Dataset excerpts:
------------------------------------------------------------

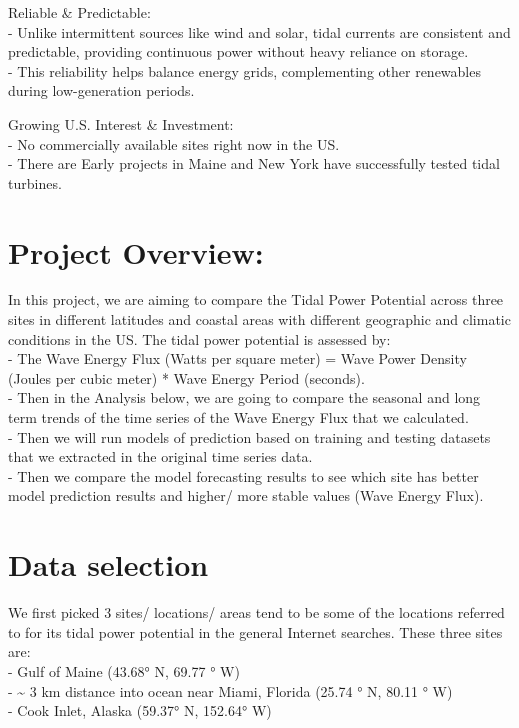 \documentclass[
]{article}
\begin{document}
Reliable \& Predictable:\\
- Unlike intermittent sources like wind and solar, tidal currents are
consistent and predictable, providing continuous power without heavy
reliance on storage.\\
- This reliability helps balance energy grids, complementing other
renewables during low-generation periods.

Growing U.S. Interest \& Investment:\\
- No commercially available sites right now in the US.\\
- There are Early projects in Maine and New York have successfully
tested tidal turbines.

\section{Project Overview:}\label{project-overview}

In this project, we are aiming to compare the Tidal Power Potential
across three sites in different latitudes and coastal areas with
different geographic and climatic conditions in the US. The tidal power
potential is assessed by:\\
- The Wave Energy Flux (Watts per square meter) = Wave Power Density
(Joules per cubic meter) * Wave Energy Period (seconds).\\
- Then in the Analysis below, we are going to compare the seasonal and
long term trends of the time series of the Wave Energy Flux that we
calculated.\\
- Then we will run models of prediction based on training and testing
datasets that we extracted in the original time series data.\\
- Then we compare the model forecasting results to see which site has
better model prediction results and higher/ more stable values (Wave
Energy Flux).

\section{Data selection}\label{data-selection}

We first picked 3 sites/ locations/ areas tend to be some of the
locations referred to for its tidal power potential in the general
Internet searches. These three sites are:\\
- Gulf of Maine (43.68° N, 69.77 ° W)\\
- \textasciitilde{} 3 km distance into ocean near Miami, Florida (25.74
° N, 80.11 ° W)\\
- Cook Inlet, Alaska (59.37° N, 152.64° W)
\end{document}
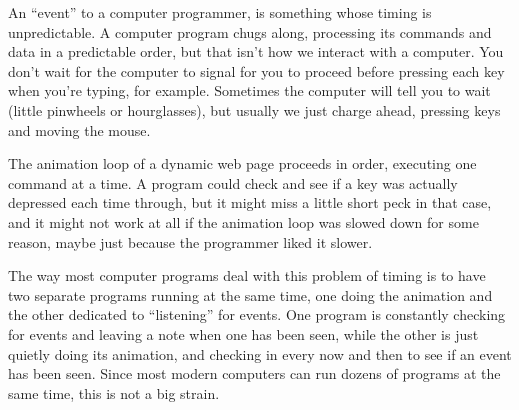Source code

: \documentclass[11pt]{article}
\begin{document}








An ``event'' to a computer programmer, is something whose timing is
unpredictable.  A computer program chugs along, processing its
commands and data in a predictable order, but that isn't how we
interact with a computer.  You don't wait for the computer to signal
for you to proceed before pressing each key when you're typing, for
example.  Sometimes the computer will tell you to wait (little
pinwheels or hourglasses), but usually we just charge ahead, pressing
keys and moving the mouse.

The animation loop of a dynamic web page proceeds in order, executing
one command at a time.  A program could check and see if a key was
actually depressed each time through, but it might miss a little short
peck in that case, and it might not work at all if the animation loop
was slowed down for some reason, maybe just because the programmer
liked it slower.

The way most computer programs deal with this problem of timing is to
have two separate programs running at the same time, one doing the
animation and the other dedicated to ``listening'' for events.  One
program is constantly checking for events and leaving a note when one
has been seen, while the other is just quietly doing its animation,
and checking in every now and then to see if an event has been seen.
Since most modern computers can run dozens of programs at the same
time, this is not a big strain.
\end{document}
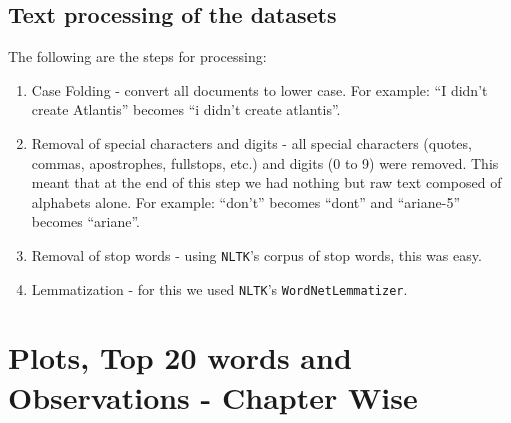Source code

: \documentclass{article}
\begin{document}
\subsection{Text processing of the datasets}
\begin{flushleft}
The following are the steps for processing:
\begin{enumerate}
\item Case Folding - convert all documents to lower case. For example: ``I didn't create Atlantis'' becomes ``i didn't create atlantis''.
\item Removal of special characters and digits - all special characters (quotes, commas, apostrophes, fullstops, etc.) and digits (0 to 9) were removed. This meant that at the end of this step we had nothing but raw text composed of alphabets alone. For example: ``don't'' becomes ``dont'' and ``ariane-5'' becomes ``ariane''.
\item Removal of stop words - using \texttt{NLTK}'s corpus of stop words, this was easy.
\item Lemmatization - for this we used \texttt{NLTK}'s \texttt{WordNetLemmatizer}.
\end{enumerate}
\end{flushleft}
\newpage

\section{Plots, Top 20 words and Observations - Chapter Wise}
\end{document}
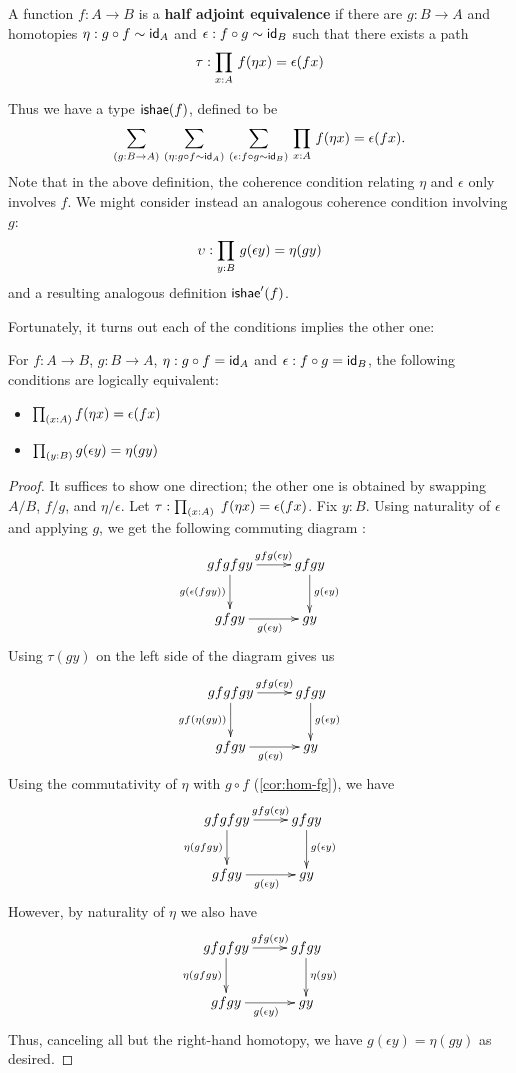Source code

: \begin{defn}\label{defn:ishae}
  A function $f:A\to B$ is a \textbf{half adjoint equivalence} if there are $g:B\to A$ and homotopies $\eta: g \circ f \sim \idfunc[A]$ and $\epsilon:f \circ g \sim \idfunc[B]$ such that there exists a path
  \[\tau : \prd{x:A} \map{f}{\eta x} = \epsilon(fx)\]
\end{defn}

Thus we have a type $\ishae(f)$, defined to be
\begin{equation*}
  \sm{g:B\to A}{\eta: g \circ f \sim \idfunc[A]}{\epsilon:f \circ g \sim \idfunc[B]} \prd{x:A} \map{f}{\eta x} = \epsilon(fx).
\end{equation*}
Note that in the above definition, the coherence condition relating $\eta$ and $\epsilon$ only involves $f$.
We might consider instead an analogous coherence condition involving $g$:
\[\upsilon : \prd{y:B} \map{g}{\epsilon y} = \eta(gy)\]
and a resulting analogous definition $\ishae'(f)$.

Fortunately, it turns out each of the conditions implies the other one:

\begin{lem}\label{lem:coh-equiv}
For $f : A \to B$, $g:B\to A$, $\eta: g \circ f = \idfunc[A]$ and $\epsilon:f \circ g = \idfunc[B]$, the following conditions are logically equivalent:
\begin{itemize}
\item $\prd{x:A} \map{f}{\eta x} = \epsilon(fx)$
\item $\prd{y:B} \map{g}{\epsilon y} = \eta(gy)$
\end{itemize}
\end{lem}
\begin{proof}
  It suffices to show one direction; the other one is obtained by swapping $A/B$, $f/g$, and $\eta/\epsilon$.
  Let $\tau : \prd{x:A}\;\map{f}{\eta x} = \epsilon(fx)$.
  Fix $y : B$.
  Using naturality of $\epsilon$ and applying $g$, we get the following commuting diagram :
\[\uppercurveobject{{ }}\lowercurveobject{{ }}\twocellhead{{ }}
  \xymatrix{gfgfgy \ar^-{gfg(\epsilon y)}[r] \ar_{g(\epsilon (fgy))}[d] & gfgy \ar^{g(\epsilon y)}[d] \\ gfgy \ar_{g(\epsilon y)}[r] & gy
  }\]
Using $\tau(gy)$ on the left side of the diagram gives us
\[\uppercurveobject{{ }}\lowercurveobject{{ }}\twocellhead{{ }}
  \xymatrix{gfgfgy \ar^-{gfg(\epsilon y)}[r] \ar_{gf(\eta (gy))}[d] & gfgy \ar^{g(\epsilon y)}[d] \\ gfgy \ar_{g(\epsilon y)}[r] & gy
  }\]
Using the commutativity of $\eta$ with $g \circ f$ (\autoref{cor:hom-fg}), we have
\[\uppercurveobject{{ }}\lowercurveobject{{ }}\twocellhead{{ }}
  \xymatrix{gfgfgy \ar^-{gfg(\epsilon y)}[r] \ar_{\eta (gfgy)}[d] & gfgy \ar^{g(\epsilon y)}[d] \\ gfgy \ar_{g(\epsilon y)}[r] & gy
  }\]
However, by naturality of $\eta$ we also have
\[\uppercurveobject{{ }}\lowercurveobject{{ }}\twocellhead{{ }}
  \xymatrix{gfgfgy \ar^-{gfg(\epsilon y)}[r] \ar_{\eta (gfgy)}[d] & gfgy \ar^{\eta(gy)}[d] \\ gfgy \ar_{g(\epsilon y)}[r] & gy 
  }\]
Thus, canceling all but the right-hand homotopy, we have $g(\epsilon y) = \eta(g y)$ as desired.
\end{proof}

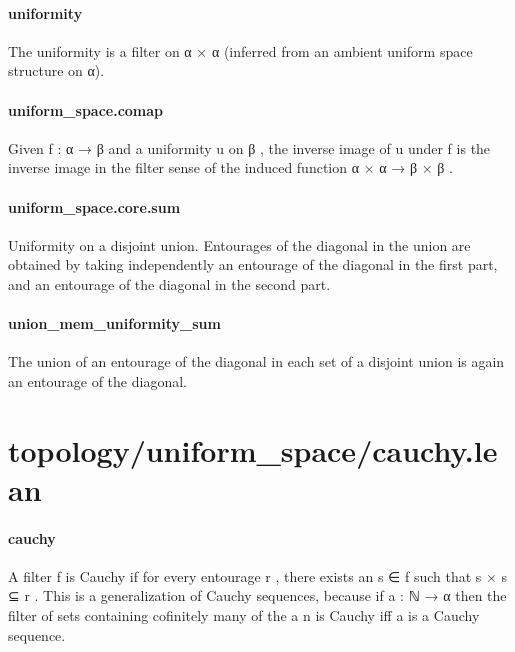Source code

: \documentclass{article}
\begin{document}
\paragraph{uniformity}
\par
The uniformity is a filter on α × α (inferred from an ambient uniform space
structure on α).
\paragraph{uniform\_space.comap}
\par
Given 
\colorbox[RGB]{253,246,227}{{{{\color[RGB]{101, 123, 131} f : α  }}}{{{\color[RGB]{133, 153, 0} → }}}{{{\color[RGB]{101, 123, 131}  β }}}} and a uniformity 
\colorbox[RGB]{253,246,227}{{{{\color[RGB]{101, 123, 131} u }}}} on 
\colorbox[RGB]{253,246,227}{{{{\color[RGB]{101, 123, 131} β }}}}, the inverse image of 
\colorbox[RGB]{253,246,227}{{{{\color[RGB]{101, 123, 131} u }}}} under 
\colorbox[RGB]{253,246,227}{{{{\color[RGB]{101, 123, 131} f }}}}is the inverse image in the filter sense of the induced function 
\colorbox[RGB]{253,246,227}{{{{\color[RGB]{101, 123, 131} α × α  }}}{{{\color[RGB]{133, 153, 0} → }}}{{{\color[RGB]{101, 123, 131}  β × β }}}}.
\paragraph{uniform\_space.core.sum}
\par
Uniformity on a disjoint union. Entourages of the diagonal in the union are obtained
by taking independently an entourage of the diagonal in the first part, and an entourage of
the diagonal in the second part.
\paragraph{union\_mem\_uniformity\_sum}
\par
The union of an entourage of the diagonal in each set of a disjoint union is again an entourage of the diagonal.
\section{topology/uniform\_space/cauchy.lean}\paragraph{cauchy}
\par
A filter 
\colorbox[RGB]{253,246,227}{{{{\color[RGB]{101, 123, 131} f }}}} is Cauchy if for every entourage 
\colorbox[RGB]{253,246,227}{{{{\color[RGB]{101, 123, 131} r }}}}, there exists an
\colorbox[RGB]{253,246,227}{{{{\color[RGB]{101, 123, 131} s ∈ f }}}} such that 
\colorbox[RGB]{253,246,227}{{{{\color[RGB]{101, 123, 131} s × s ⊆ r }}}}. This is a generalization of Cauchy
sequences, because if 
\colorbox[RGB]{253,246,227}{{{{\color[RGB]{101, 123, 131} a : ℕ  }}}{{{\color[RGB]{133, 153, 0} → }}}{{{\color[RGB]{101, 123, 131}  α }}}} then the filter of sets containing
cofinitely many of the 
\colorbox[RGB]{253,246,227}{{{{\color[RGB]{101, 123, 131} a n }}}} is Cauchy iff 
\colorbox[RGB]{253,246,227}{{{{\color[RGB]{101, 123, 131} a }}}} is a Cauchy sequence.
\end{document}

------------------------------------------------------------

Some of the data mentions "naturality". Copy every line where it does.

  Using naturality of $\epsilon$ and applying $g$, we get the following commuting diagram :
However, by naturality of $\eta$ we also have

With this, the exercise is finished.